The shares climbed 30 percent to $31.10 at 11:01 a.m. in New York after earlier advancing to $33.15. Corte Madera, California-based Restoration Hardware and shareholders yesterday raised $123.9 million selling 5.2 million shares for $24 each, according to a statement, after offering them for $22 to $24 apiece.
The IPO price valued Restoration Hardware at $887.3 million, or 27 times net income in the 12 months through July, making the stock about 64 percent more expensive than peers, according to data compiled by Bloomberg. The company commanded a premium to shares of home retailers Williams-Sonoma Inc., Ethan Allen Interiors Inc. and Bed Bath & Beyond Inc. after annual profit surged sixfold and U.S. housing starts climbed to the highest level in four years.
“If you look at our track record during the last few years where we looked at economic difficulties, our customer has responded tremendously well,” Gary Friedman, chairman emeritus and former co-chief executive officer, said in an interview today on Bloomberg Television. “We continue to believe that the customer will continue to respond in a very significant way.”
Restoration Hardware didn’t name competitors in its filings. It operates in a market “characterized by smaller, independent competitors” and targets consumers with household incomes of $200,000 or higher, according to regulatory filings.
Net income at Restoration Hardware jumped in the 12 months through July to $33.1 million from $4.9 million a year earlier as the company closed stores and sold more online and through catalogs, regulatory filings show. Sales increased 22 percent in the same period to $1.05 billion. Williams-Sonoma, Ethan Allen and Bed Bath & Beyond were valued at an average of 16 times net income in comparable periods in yesterday’s trading.
Consumer confidence rose to a five-year high in October, while housing starts in the U.S. surged 15 percent in September to the highest level in four years, adding to signs of a revival in the industry at the heart of the financial crisis. A net 171,000 workers were added to U.S. payrolls in October, according to Labor Department statistics. The increase was more than the median forecast of 125,000 in a Bloomberg survey.
Restoration Hardware moved ahead with the offering after former Friedman announced in August he would step down as co- CEO. The 55-year-old, who has frequently appeared in the large catalogs for which the company is known, will stay on as an adviser and board observer, the filing shows. As of today, a letter from him was on the home page of the company’s website, citing Don Quixote and ending with the words “Carpe Diem.”
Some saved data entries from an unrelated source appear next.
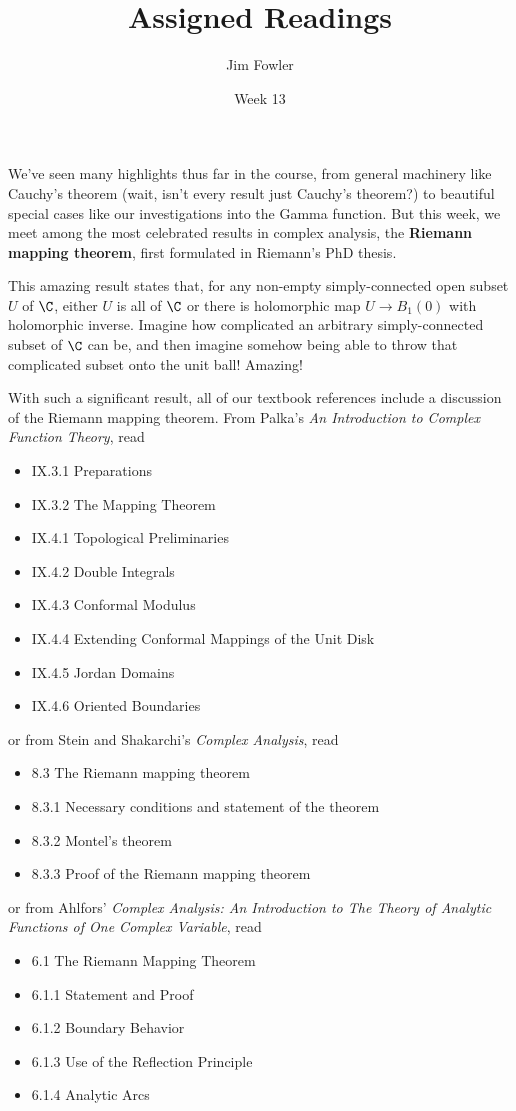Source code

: \documentclass{homework}
\author{Jim Fowler}
\title{Assigned Readings}
\date{Week 13}
\begin{document}
\maketitle

We've seen many highlights thus far in the course, from general
machinery like Cauchy's theorem (wait, isn't every result just
Cauchy's theorem?) to beautiful special cases like our investigations
into the Gamma function.  But this week, we meet among the most
celebrated results in complex analysis, the \textbf{Riemann mapping
  theorem}, first formulated in Riemann's PhD thesis.

This amazing result states that, for any non-empty simply-connected
open subset $U$ of $\C$, either $U$ is all of $\C$ or there is
holomorphic map $U \to B_1(0)$ with holomorphic inverse.  Imagine how
complicated an arbitrary simply-connected subset of $\C$ can be, and
then imagine somehow being able to throw that complicated subset onto
the unit ball!  Amazing!

With such a significant result, all of our textbook references include
a discussion of the Riemann mapping theorem.  From Palka's \textit{An
  Introduction to Complex Function Theory}, read
\begin{itemize}
\item IX.3.1 Preparations
\item IX.3.2 The Mapping Theorem
\item IX.4.1 Topological Preliminaries
\item IX.4.2 Double Integrals
\item IX.4.3 Conformal Modulus
\item IX.4.4 Extending Conformal Mappings of the Unit Disk
\item IX.4.5 Jordan Domains
\item IX.4.6 Oriented Boundaries
\end{itemize}
or from Stein and Shakarchi's \textit{Complex Analysis}, read
\begin{itemize}
\item 8.3 The Riemann mapping theorem
\item 8.3.1 Necessary conditions and statement of the theorem
\item 8.3.2 Montel's theorem
\item 8.3.3 Proof of the Riemann mapping theorem
\end{itemize}
or from Ahlfors' \textit{Complex Analysis: An Introduction to The Theory of Analytic Functions of One Complex Variable}, read
\begin{itemize}
\item 6.1 The Riemann Mapping Theorem
\item 6.1.1 Statement and Proof
\item 6.1.2 Boundary Behavior
\item 6.1.3 Use of the Reflection Principle
\item 6.1.4 Analytic Arcs
\end{itemize}
\end{document}
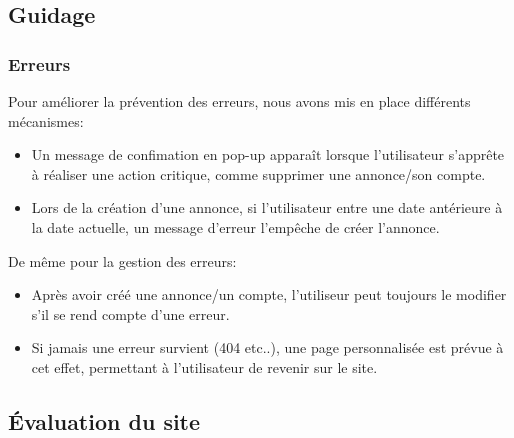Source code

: \documentclass[a4paper,11pt]{article}
\begin{document}
\subsection{Guidage}
\subsubsection*{Erreurs}
Pour améliorer la prévention des erreurs, nous avons mis en place différents mécanismes:
\begin{itemize}
  \item Un message de confimation en pop-up apparaît lorsque l'utilisateur s'apprête à réaliser une action critique, comme supprimer une annonce/son compte.
  \item Lors de la création d'une annonce, si l'utilisateur entre une date antérieure à la date actuelle, un message d'erreur l'empêche de créer l'annonce.
\end{itemize}

De même pour la gestion des erreurs:
\begin{itemize}
  \item Après avoir créé une annonce/un compte, l'utiliseur peut toujours le modifier s'il se rend compte d'une erreur.
  \item Si jamais une erreur survient (404 etc..), une page personnalisée est prévue à cet effet, permettant à l'utilisateur de revenir sur le site.
\end{itemize}


\subsection{Évaluation du site}
\end{document}
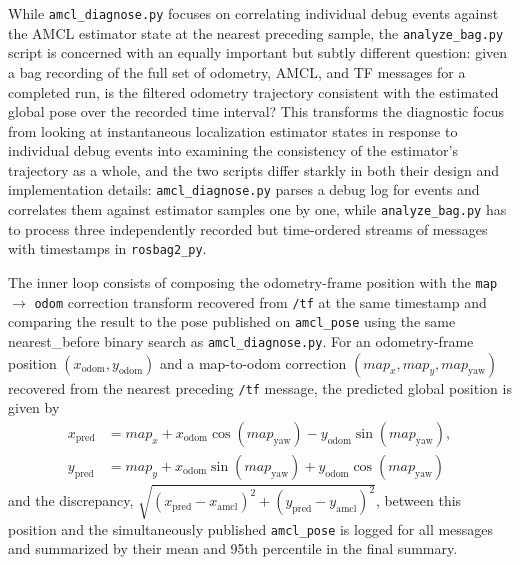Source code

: While \texttt{amcl\_diagnose.py} focuses on correlating individual debug events against the AMCL estimator state at the nearest preceding sample, the \texttt{analyze\_bag.py} script is concerned with an equally important but subtly different question: given a bag recording of the full set of odometry, AMCL, and TF messages for a completed run, is the filtered odometry trajectory consistent with the estimated global pose over the recorded time interval? This transforms the diagnostic focus from looking at instantaneous localization estimator states in response to individual debug events into examining the consistency of the estimator's trajectory as a whole, and the two scripts differ starkly in both their design and implementation details: \texttt{amcl\_diagnose.py} parses a debug log for events and correlates them against estimator samples one by one, while \texttt{analyze\_bag.py} has to process three independently recorded but time-ordered streams of messages with timestamps in \texttt{rosbag2\_py}.

The inner loop consists of composing the odometry-frame position with the \texttt{map} $\rightarrow$ \texttt{odom} correction transform recovered from \texttt{/tf} at the same timestamp and comparing the result to the pose published on \texttt{amcl\_pose} using the same nearest\_before binary search as \texttt{amcl\_diagnose.py}. For an odometry-frame position $(x_{\text{odom}}, y_{\text{odom}})$ and a map-to-odom correction $(map_x, map_y, map_{\text{yaw}})$ recovered from the nearest preceding \texttt{/tf} message, the predicted global position is given by
\begin{equation}
\begin{aligned}
x_{\text{pred}} &= map_x + x_{\text{odom}} \cos(map_{\text{yaw}}) - y_{\text{odom}} \sin(map_{\text{yaw}}), \\
y_{\text{pred}} &= map_y + x_{\text{odom}} \sin(map_{\text{yaw}}) + y_{\text{odom}} \cos(map_{\text{yaw}})
\end{aligned}
\label{eq:predicted_global_position}
\end{equation}
and the discrepancy, $\sqrt{(x_{\text{pred}} - x_{\text{amcl}})^2 + (y_{\text{pred}} - y_{\text{amcl}})^2}$, between this position and the simultaneously published \texttt{amcl\_pose} is logged for all messages and summarized by their mean and 95th percentile in the final summary.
Friedman’s departure came after the company investigated a personal relationship between the former co-CEO and an employee, according to filings. Friedman, who didn’t plan to sell shares in the IPO, will own about a 16 percent stake after the offering, worth about $138 million at the IPO price, data compiled by Bloomberg show.
The shares offered represent a 14 percent stake in the Restoration Hardware, filings show. The company sold 4.8 million of the shares in the sale, while management and other holders sold about 382,000 shares, according to filings.
Restoration Hardware, previously listed on the Nasdaq Stock Market, was bought by a group including Friedman and private equity firm Catterton Partners in 2008. After the IPO, Catterton will have a 32 percent stake, filings show.
Restoration Hardware is listed on the New York Stock Exchange under the symbol RH. Bank of America Corp. and Goldman Sachs Group Inc. led the sale.